I should have met Ed by now. But I'm not really worried, at least not yet. Right now I'm too entranced with my surroundings. Last night's snowfall clings to the thick stands of trees lining the Timm's Hill Trail, coating every branch, thick and slender, with an inch of powdered sugar. Little snow caps are perfectly mounded atop every signpost. And the balsams' wide, lacy branches, so prettily dusted with snow, resemble sugarcoated funnel cakes.
Deeply breathing in the crisp, fresh air, I pause to snap a few photos, then make my way toward the narrow bridge ahead. The snow, covered with a feather-light layer of ice, makes a delicate crunch with each of my steps, quickly followed by a clumsy clop as the rear of my aluminum snowshoe slaps down. I hate marring this pristine trail, which has seen no other human traffic since the snow fell, but it's unavoidable. So I don't look behind me, but instead concentrate on the path stretching ahead, which is smooth and undisturbed save for pint-size tracks made by residents of Timm's Hill: rabbits, deer, birds, foxes, turkeys and more.

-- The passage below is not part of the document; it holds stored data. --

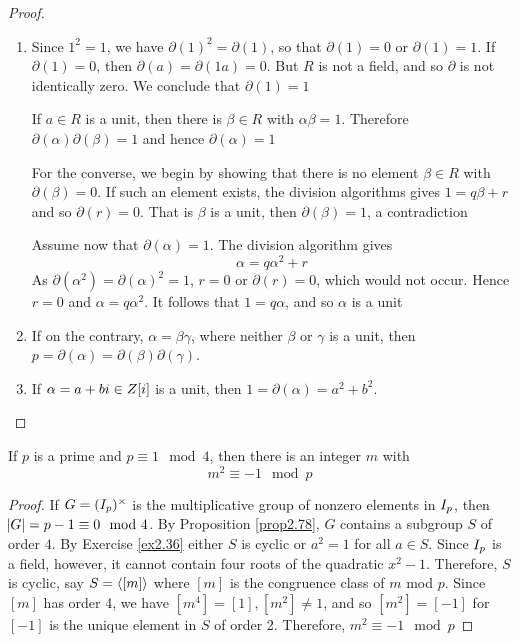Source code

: \documentclass[11pt]{article}
\begin{document}
\begin{proof}
\begin{enumerate}
\item Since \(1^2=1\), we have \(\partial(1)^2=\partial(1)\), so that \(\partial(1)=0\) or
\(\partial(1)=1\). If \(\partial(1)=0\), then \(\partial(a)=\partial(1a)=0\). But \(R\) is not a
field, and so \(\partial\) is not identically zero. We conclude that \(\partial(1)=1\)

If \(a\in R\) is a unit, then there is \(\beta\in R\) with
\(\alpha\beta=1\). Therefore \(\partial(\alpha)\partial(\beta)=1\) and hence \(\partial(\alpha)=1\)

For the converse, we begin by showing that there is no element \(\beta\in
      R\) with 
\(\partial(\beta)=0\). If such an element exists, the division algorithms gives 
\(1=q\beta+r\) and so \(\partial(r)=0\). That is \(\beta\) is a unit, then \(\partial(\beta)=1\), a
contradiction

Assume now that \(\partial(\alpha)=1\). The division algorithm gives
\begin{equation*}
\alpha=q\alpha^2+r
\end{equation*}
As \(\partial(\alpha^2)=\partial(\alpha)^2=1\), \(r=0\) or \(\partial(r)=0\), which would not occur.
Hence \(r=0\) and \(\alpha=q\alpha^2\). It follows that \(1=q\alpha\), and
so \(\alpha\) is a unit
\item If on the contrary, \(\alpha=\beta\gamma\), where neither \(\beta\) or
\(\gamma\) is a unit, then \(p=\partial(\alpha)=\partial(\beta)\partial(\gamma)\).
\item If \(\alpha=a+bi\in\relax{Z}[i]\) is a unit, then \(1=\partial(\alpha)=a^2+b^2\).
\end{enumerate}
\end{proof}

\begin{lemma}[]
If \(p\) is a prime and \(p\equiv 1\mod 4\), then there is an integer \(m\) with
\begin{equation*}
 m^2\equiv -1\mod p
\end{equation*}
\end{lemma}
\begin{proof}
If \(G=(\relax{I}_p)^\times\) is the multiplicative group of nonzero elements in
\(\relax{I}_p\), then \(\abs{G}=p-1\equiv 0\mod 4\). By Proposition \ref{prop2.78},
\(G\) contains a subgroup \(S\) of order \(4\). By Exercise \ref{ex2.36} either \(S\)
is cyclic or \(a^2=1\) for all \(a\in S\). Since \(\relax{I}_p\) is a field,
however, it cannot contain four roots of the quadratic \(x^2-1\). Therefore,
\(S\) is cyclic, say \(S=\langle[m]\rangle\) where \([m]\) is the congruence class of
\(m\) mod \(p\). Since \([m]\) has order 4, we have \([m^4]=[1],[m^2]\neq1\), and
so \([m^2]=[-1]\) for \([-1]\)  is the unique element in \(S\) of order 2.
Therefore, \(m^2\equiv -1\mod p\)
\end{proof}
\end{document}
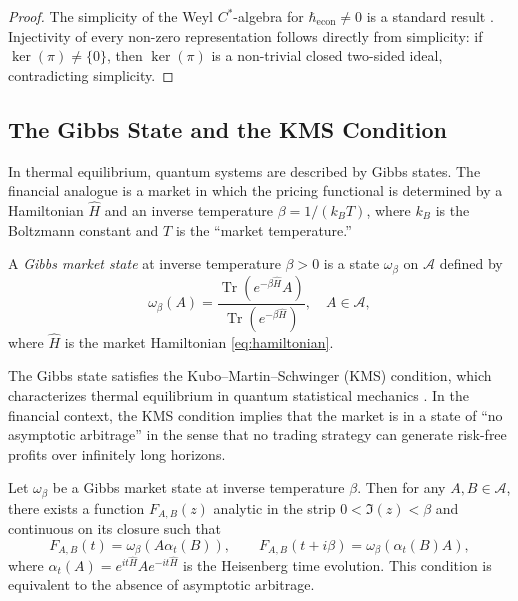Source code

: \begin{proof}
The simplicity of the Weyl $C^*$-algebra for $\hbar_{\mathrm{econ}} \neq 0$
is a standard result \citep{petz1990algebra}. Injectivity of every non-zero
representation follows directly from simplicity: if
$\ker(\pi) \neq \{0\}$, then $\ker(\pi)$ is a non-trivial closed two-sided
ideal, contradicting simplicity.
\end{proof}

\subsection{The Gibbs State and the KMS Condition}

In thermal equilibrium, quantum systems are described by Gibbs states. The
financial analogue is a market in which the pricing functional is determined by a
Hamiltonian $\hat{H}$ and an inverse temperature $\beta = 1/(k_B T)$, where $k_B$
is the Boltzmann constant and $T$ is the ``market temperature.''

\begin{definition}\label{def:gibbs-state}
A \emph{Gibbs market state} at inverse temperature $\beta > 0$ is a state
$\omega_\beta$ on $\mathcal{A}$ defined by
\begin{equation*}
    \omega_\beta(A) = \frac{\operatorname{Tr}(e^{-\beta \hat{H}} A)}
        {\operatorname{Tr}(e^{-\beta \hat{H}})}, \quad A \in \mathcal{A},
\end{equation*}
where $\hat{H}$ is the market Hamiltonian \eqref{eq:hamiltonian}.
\end{definition}

The Gibbs state satisfies the Kubo--Martin--Schwinger (KMS) condition, which
characterizes thermal equilibrium in quantum statistical mechanics
\citep{kubo1957statistical,martin1959theory}. In the financial context, the KMS
condition implies that the market is in a state of ``no asymptotic arbitrage'' in
the sense that no trading strategy can generate risk-free profits over infinitely
long horizons.

\begin{theorem}\label{thm:kms}
Let $\omega_\beta$ be a Gibbs market state at inverse temperature $\beta$. Then for
any $A, B \in \mathcal{A}$, there exists a function $F_{A,B}(z)$ analytic in the
strip $0 < \Im(z) < \beta$ and continuous on its closure such that
\begin{equation*}
    F_{A,B}(t) = \omega_\beta(A \alpha_t(B)), \qquad
    F_{A,B}(t + i\beta) = \omega_\beta(\alpha_t(B) A),
\end{equation*}
where $\alpha_t(A) = e^{it\hat{H}} A e^{-it\hat{H}}$ is the Heisenberg time
evolution. This condition is equivalent to the absence of asymptotic arbitrage.
\end{theorem}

I bend to photograph some particularly interesting tracks, then clomp over the bridge, leaving a slashed snow cover in my wake. Ed is still not visible — or audible — on the trail ahead of me, so something is definitely amiss. And I'm pretty sure I know what it is.
The two of us had driven up to the 10-mile Timm's Hill Trail in north-central Wisconsin to snowshoe or ski from its southern trailhead in Taylor County to its northern terminus at the Timm's Hill observation tower, which sits a little southeast of Prentice. At 1,951.5 feet above sea level, Timm's Hill is the tallest point in Wisconsin, and one of the highest natural points in the Upper Midwest.
When we arrived at the trailhead, we deemed snowshoeing the better mode of transportation, as the trail wasn't yet groomed for skiing. But instead of leaving our car there and beginning the trek together, Ed had me start in on the trail while he drove ahead 4½ miles to the much larger parking lot at Spirit Park. The plan was for him to then snowshoe back toward me. But Ed is notorious for his poor sense of direction, so he must have accidentally headed north on the trail toward the tower, not south toward me.
Sure enough, after crossing the road slicing through Spirit Park, I see snowshoe prints marching off northbound through the otherwise unblemished snow cover. Seconds later my phone rings, and a panting Ed, now jogging back toward me, admits he went the wrong way.
"I figured the trail to the tower would be all uphill," he says, "so I took the path that was going downhill. But the trail isn't all uphill. It keeps going up and down."
"No worries. We should run into each other in a few minutes."